◆ **Task item**
What is needed is a word-for-word copy of every record below, minus the pictures.

======== Dataset extract

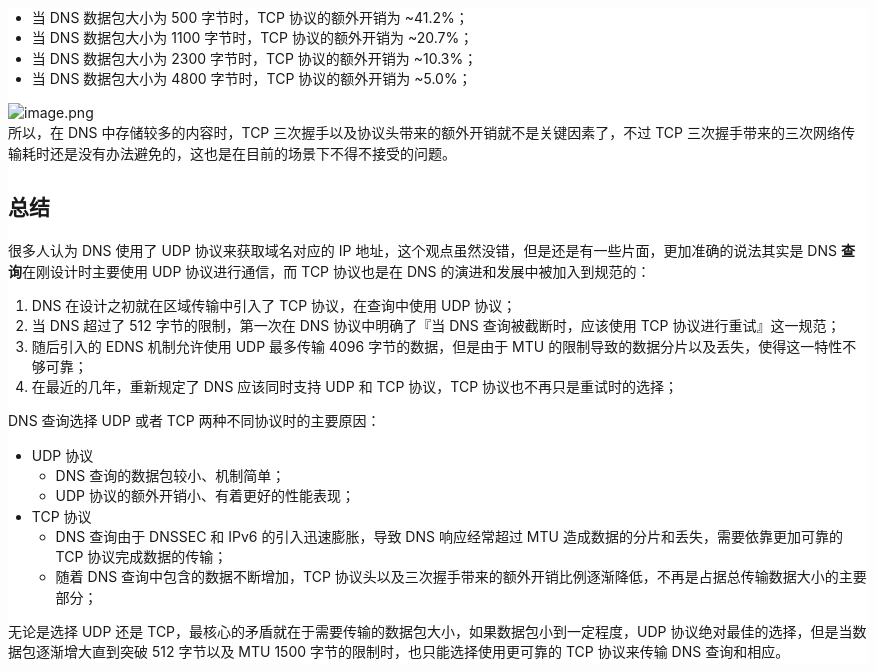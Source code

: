 - 当 DNS 数据包大小为 500 字节时，TCP 协议的额外开销为 ~41.2%；<br />
- 当 DNS 数据包大小为 1100 字节时，TCP 协议的额外开销为 ~20.7%；<br />
- 当 DNS 数据包大小为 2300 字节时，TCP 协议的额外开销为 ~10.3%；<br />
- 当 DNS 数据包大小为 4800 字节时，TCP 协议的额外开销为 ~5.0%；<br />

![image.png](https://cdn.nlark.com/yuque/0/2020/png/396745/1598852109660-fc1da1aa-9f5d-487d-ad72-a5f550ec3b0a.png#align=left&display=inline&height=320&originHeight=959&originWidth=1304&size=59904&status=done&style=shadow&width=434.6666666666667)<br />所以，在 DNS 中存储较多的内容时，TCP 三次握手以及协议头带来的额外开销就不是关键因素了，不过 TCP 三次握手带来的三次网络传输耗时还是没有办法避免的，这也是在目前的场景下不得不接受的问题。
<a name="m44JW"></a>
## 总结
很多人认为 DNS 使用了 UDP 协议来获取域名对应的 IP 地址，这个观点虽然没错，但是还是有一些片面，更加准确的说法其实是 DNS **查询**在刚设计时主要使用 UDP 协议进行通信，而 TCP 协议也是在 DNS 的演进和发展中被加入到规范的：

1. DNS 在设计之初就在区域传输中引入了 TCP 协议，在查询中使用 UDP 协议；<br />
2. 当 DNS 超过了 512 字节的限制，第一次在 DNS 协议中明确了『当 DNS 查询被截断时，应该使用 TCP 协议进行重试』这一规范；
3. 随后引入的 EDNS 机制允许使用 UDP 最多传输 4096 字节的数据，但是由于 MTU 的限制导致的数据分片以及丢失，使得这一特性不够可靠；
4. 在最近的几年，重新规定了 DNS 应该同时支持 UDP 和 TCP 协议，TCP 协议也不再只是重试时的选择；

DNS 查询选择 UDP 或者 TCP 两种不同协议时的主要原因：

- UDP 协议<br />
   - DNS 查询的数据包较小、机制简单；<br />
   - UDP 协议的额外开销小、有着更好的性能表现；<br />
- TCP 协议<br />
   - DNS 查询由于 DNSSEC 和 IPv6 的引入迅速膨胀，导致 DNS 响应经常超过 MTU 造成数据的分片和丢失，需要依靠更加可靠的 TCP 协议完成数据的传输；
   - 随着 DNS 查询中包含的数据不断增加，TCP 协议头以及三次握手带来的额外开销比例逐渐降低，不再是占据总传输数据大小的主要部分；<br />

无论是选择 UDP 还是 TCP，最核心的矛盾就在于需要传输的数据包大小，如果数据包小到一定程度，UDP 协议绝对最佳的选择，但是当数据包逐渐增大直到突破 512 字节以及 MTU 1500 字节的限制时，也只能选择使用更可靠的 TCP 协议来传输 DNS 查询和相应。
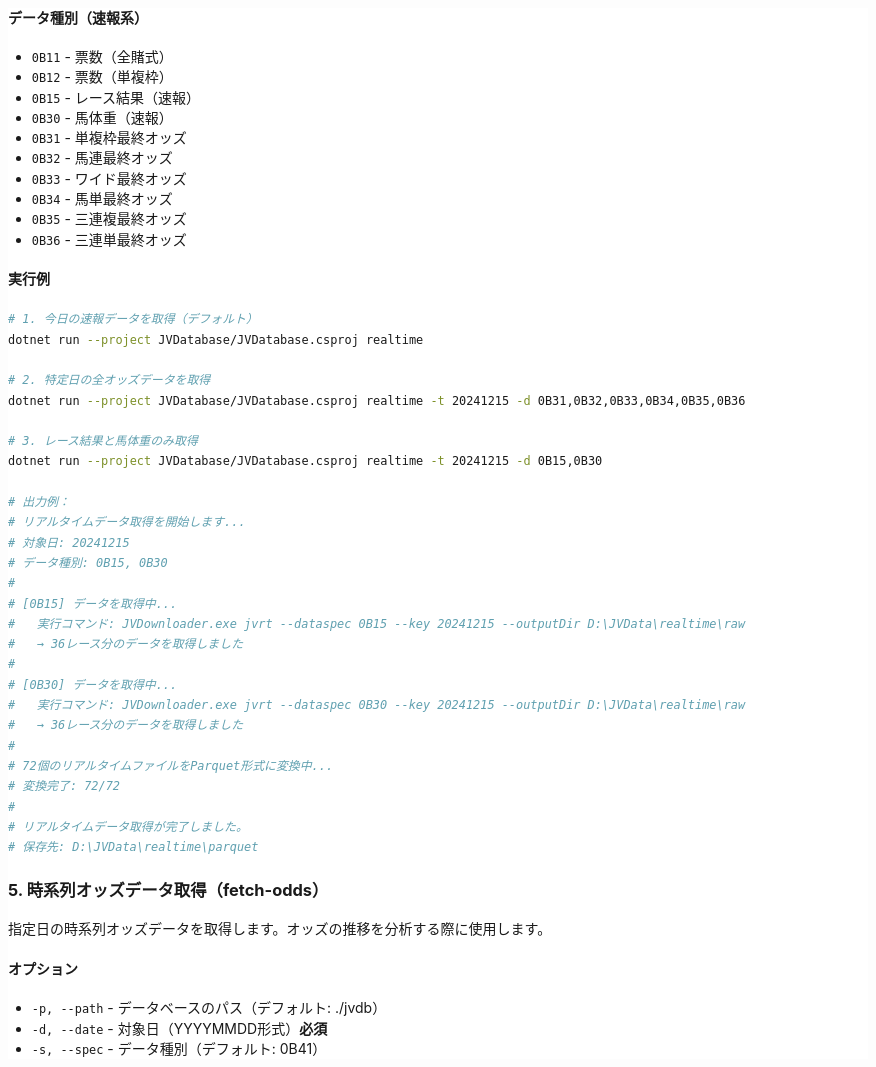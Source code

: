 #### データ種別（速報系）
- `0B11` - 票数（全賭式）
- `0B12` - 票数（単複枠）
- `0B15` - レース結果（速報）
- `0B30` - 馬体重（速報）
- `0B31` - 単複枠最終オッズ
- `0B32` - 馬連最終オッズ
- `0B33` - ワイド最終オッズ
- `0B34` - 馬単最終オッズ
- `0B35` - 三連複最終オッズ
- `0B36` - 三連単最終オッズ

#### 実行例

```bash
# 1. 今日の速報データを取得（デフォルト）
dotnet run --project JVDatabase/JVDatabase.csproj realtime

# 2. 特定日の全オッズデータを取得
dotnet run --project JVDatabase/JVDatabase.csproj realtime -t 20241215 -d 0B31,0B32,0B33,0B34,0B35,0B36

# 3. レース結果と馬体重のみ取得
dotnet run --project JVDatabase/JVDatabase.csproj realtime -t 20241215 -d 0B15,0B30

# 出力例：
# リアルタイムデータ取得を開始します...
# 対象日: 20241215
# データ種別: 0B15, 0B30
# 
# [0B15] データを取得中...
#   実行コマンド: JVDownloader.exe jvrt --dataspec 0B15 --key 20241215 --outputDir D:\JVData\realtime\raw
#   → 36レース分のデータを取得しました
# 
# [0B30] データを取得中...
#   実行コマンド: JVDownloader.exe jvrt --dataspec 0B30 --key 20241215 --outputDir D:\JVData\realtime\raw
#   → 36レース分のデータを取得しました
# 
# 72個のリアルタイムファイルをParquet形式に変換中...
# 変換完了: 72/72
# 
# リアルタイムデータ取得が完了しました。
# 保存先: D:\JVData\realtime\parquet
```

### 5. 時系列オッズデータ取得（fetch-odds）

指定日の時系列オッズデータを取得します。オッズの推移を分析する際に使用します。

#### オプション
- `-p, --path` - データベースのパス（デフォルト: ./jvdb）
- `-d, --date` - 対象日（YYYYMMDD形式）**必須**
- `-s, --spec` - データ種別（デフォルト: 0B41）
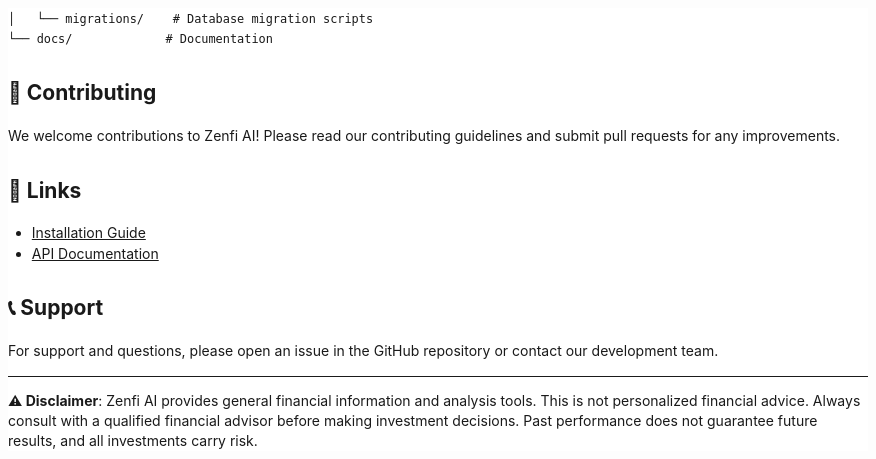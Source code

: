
 ```
│   └── migrations/    # Database migration scripts
└── docs/             # Documentation
```

## 🤝 Contributing

We welcome contributions to Zenfi AI! Please read our contributing guidelines and submit pull requests for any improvements.

## 🔗 Links

- [Installation Guide](docs/README.md)
- [API Documentation](docs/API.md)

## 📞 Support

For support and questions, please open an issue in the GitHub repository or contact our development team.

---

**⚠️ Disclaimer**: Zenfi AI provides general financial information and analysis tools. This is not personalized financial advice. Always consult with a qualified financial advisor before making investment decisions. Past performance does not guarantee future results, and all investments carry risk.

================

◆ **Response area**
Source code

: - 当 DNS 数据包大小为 500 字节时，TCP 协议的额外开销为 ~41.2%；<br />
- 当 DNS 数据包大小为 1100 字节时，TCP 协议的额外开销为 ~20.7%；<br />
- 当 DNS 数据包大小为 2300 字节时，TCP 协议的额外开销为 ~10.3%；<br />
- 当 DNS 数据包大小为 4800 字节时，TCP 协议的额外开销为 ~5.0%；<br />

![image.png](https://cdn.nlark.com/yuque/0/2020/png/396745/1598852109660-fc1da1aa-9f5d-487d-ad72-a5f550ec3b0a.png#align=left&display=inline&height=320&originHeight=959&originWidth=1304&size=59904&status=done&style=shadow&width=434.6666666666667)<br />所以，在 DNS 中存储较多的内容时，TCP 三次握手以及协议头带来的额外开销就不是关键因素了，不过 TCP 三次握手带来的三次网络传输耗时还是没有办法避免的，这也是在目前的场景下不得不接受的问题。
<a name="m44JW"></a>
## 总结
很多人认为 DNS 使用了 UDP 协议来获取域名对应的 IP 地址，这个观点虽然没错，但是还是有一些片面，更加准确的说法其实是 DNS **查询**在刚设计时主要使用 UDP 协议进行通信，而 TCP 协议也是在 DNS 的演进和发展中被加入到规范的：

1. DNS 在设计之初就在区域传输中引入了 TCP 协议，在查询中使用 UDP 协议；<br />
2. 当 DNS 超过了 512 字节的限制，第一次在 DNS 协议中明确了『当 DNS 查询被截断时，应该使用 TCP 协议进行重试』这一规范；
3. 随后引入的 EDNS 机制允许使用 UDP 最多传输 4096 字节的数据，但是由于 MTU 的限制导致的数据分片以及丢失，使得这一特性不够可靠；
4. 在最近的几年，重新规定了 DNS 应该同时支持 UDP 和 TCP 协议，TCP 协议也不再只是重试时的选择；

DNS 查询选择 UDP 或者 TCP 两种不同协议时的主要原因：

- UDP 协议<br />
   - DNS 查询的数据包较小、机制简单；<br />
   - UDP 协议的额外开销小、有着更好的性能表现；<br />
- TCP 协议<br />
   - DNS 查询由于 DNSSEC 和 IPv6 的引入迅速膨胀，导致 DNS 响应经常超过 MTU 造成数据的分片和丢失，需要依靠更加可靠的 TCP 协议完成数据的传输；
   - 随着 DNS 查询中包含的数据不断增加，TCP 协议头以及三次握手带来的额外开销比例逐渐降低，不再是占据总传输数据大小的主要部分；<br />

无论是选择 UDP 还是 TCP，最核心的矛盾就在于需要传输的数据包大小，如果数据包小到一定程度，UDP 协议绝对最佳的选择，但是当数据包逐渐增大直到突破 512 字节以及 MTU 1500 字节的限制时，也只能选择使用更可靠的 TCP 协议来传输 DNS 查询和相应。
Source code

: #### データ種別（速報系）
- `0B11` - 票数（全賭式）
- `0B12` - 票数（単複枠）
- `0B15` - レース結果（速報）
- `0B30` - 馬体重（速報）
- `0B31` - 単複枠最終オッズ
- `0B32` - 馬連最終オッズ
- `0B33` - ワイド最終オッズ
- `0B34` - 馬単最終オッズ
- `0B35` - 三連複最終オッズ
- `0B36` - 三連単最終オッズ

#### 実行例

```bash
# 1. 今日の速報データを取得（デフォルト）
dotnet run --project JVDatabase/JVDatabase.csproj realtime

# 2. 特定日の全オッズデータを取得
dotnet run --project JVDatabase/JVDatabase.csproj realtime -t 20241215 -d 0B31,0B32,0B33,0B34,0B35,0B36

# 3. レース結果と馬体重のみ取得
dotnet run --project JVDatabase/JVDatabase.csproj realtime -t 20241215 -d 0B15,0B30

# 出力例：
# リアルタイムデータ取得を開始します...
# 対象日: 20241215
# データ種別: 0B15, 0B30
# 
# [0B15] データを取得中...
#   実行コマンド: JVDownloader.exe jvrt --dataspec 0B15 --key 20241215 --outputDir D:\JVData\realtime\raw
#   → 36レース分のデータを取得しました
# 
# [0B30] データを取得中...
#   実行コマンド: JVDownloader.exe jvrt --dataspec 0B30 --key 20241215 --outputDir D:\JVData\realtime\raw
#   → 36レース分のデータを取得しました
# 
# 72個のリアルタイムファイルをParquet形式に変換中...
# 変換完了: 72/72
# 
# リアルタイムデータ取得が完了しました。
# 保存先: D:\JVData\realtime\parquet
```

### 5. 時系列オッズデータ取得（fetch-odds）

指定日の時系列オッズデータを取得します。オッズの推移を分析する際に使用します。

#### オプション
- `-p, --path` - データベースのパス（デフォルト: ./jvdb）
- `-d, --date` - 対象日（YYYYMMDD形式）**必須**
- `-s, --spec` - データ種別（デフォルト: 0B41）
Source code

:
 ```
│   └── migrations/    # Database migration scripts
└── docs/             # Documentation
```

## 🤝 Contributing

We welcome contributions to Zenfi AI! Please read our contributing guidelines and submit pull requests for any improvements.

## 🔗 Links

- [Installation Guide](docs/README.md)
- [API Documentation](docs/API.md)

## 📞 Support

For support and questions, please open an issue in the GitHub repository or contact our development team.

---

**⚠️ Disclaimer**: Zenfi AI provides general financial information and analysis tools. This is not personalized financial advice. Always consult with a qualified financial advisor before making investment decisions. Past performance does not guarantee future results, and all investments carry risk.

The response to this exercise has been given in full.